Harold Phillips, the Trinidad-born pan player and concert
promoter was best known as Lord Woodbine, after the cigarettes
that he chain-smoked.
He was born in Lavantille, Trinidad in 1928, and arrived
in England aboard the Empire Windrush in June 1948. He quickly
took up residence in Liverpool, believing that this city
held the best prospects for his success.
He opened his own nightclub, called the Colony Club, and
soon became widely known for his use of a cutlass to tame
his rowdy patrons; it was said that the flash of Woodbine's
'gilipin' was always enough to restore peace to the dancehall.
Woodbine also founded the Royal Caribbean Steel Orchestra,
the first steel orchestra formed in England. Woodbine's
steel band played all over Liverpool, always followed by
a posse of loyal fans, including John Lennon and Paul McCartney,
who both loved steel band music. Lennon would often take
his guitar to the pan concerts so he could jam with 'Woody'.

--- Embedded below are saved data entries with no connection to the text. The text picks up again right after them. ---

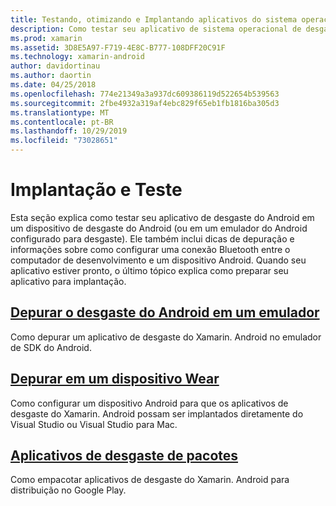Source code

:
 ```yaml
---
title: Testando, otimizando e Implantando aplicativos do sistema operacional de desgaste
description: Como testar seu aplicativo de sistema operacional de desgaste em um dispositivo Android (ou emulador) e prepará-lo para implantação.
ms.prod: xamarin
ms.assetid: 3D8E5A97-F719-4E8C-B777-108DFF20C91F
ms.technology: xamarin-android
author: davidortinau
ms.author: daortin
ms.date: 04/25/2018
ms.openlocfilehash: 774e21349a3a937dc609386119d522654b539563
ms.sourcegitcommit: 2fbe4932a319af4ebc829f65eb1fb1816ba305d3
ms.translationtype: MT
ms.contentlocale: pt-BR
ms.lasthandoff: 10/29/2019
ms.locfileid: "73028651"
---
```

# <a name="deployment-and-testing"></a>Implantação e Teste

Esta seção explica como testar seu aplicativo de desgaste do Android em um dispositivo de desgaste do Android (ou em um emulador do Android configurado para desgaste). Ele também inclui dicas de depuração e informações sobre como configurar uma conexão Bluetooth entre o computador de desenvolvimento e um dispositivo Android.
Quando seu aplicativo estiver pronto, o último tópico explica como preparar seu aplicativo para implantação.

## <a name="debug-android-wear-on-an-emulatorandroidweardeploy-testdebug-on-emulatormd"></a>[Depurar o desgaste do Android em um emulador](~/android/wear/deploy-test/debug-on-emulator.md)

Como depurar um aplicativo de desgaste do Xamarin. Android no emulador de SDK do Android.

## <a name="debug-on-a-wear-deviceandroidweardeploy-testdebug-on-devicemd"></a>[Depurar em um dispositivo Wear](~/android/wear/deploy-test/debug-on-device.md)

Como configurar um dispositivo Android para que os aplicativos de desgaste do Xamarin. Android possam ser implantados diretamente do Visual Studio ou Visual Studio para Mac.

## <a name="packaging-wear-appsandroidweardeploy-testpackagingmd"></a>[Aplicativos de desgaste de pacotes](~/android/wear/deploy-test/packaging.md)

Como empacotar aplicativos de desgaste do Xamarin. Android para distribuição no Google Play.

Lennon, McCartney and their band, the Silver Beetles often
played at Woodbine's club. Woody liked their music, and
so when German cabaret owner Bruno Koshminder called to
ask Woodbine for a 'good British band', he picked the Beatles,
and went on to drive the then five man group (Lennon McCartney,
Pete Best, Stuart Sutcliffe and George Harrison) from the
Netherlands to Germany in a 'mash up' Volkswagen van. This
is how the Hamburg concert happened, and Lord Woodbine played
a part in facilitating it. Tragically, Lord Woodbine was
killed in a house fire in Liverpool in 2000, aged 72.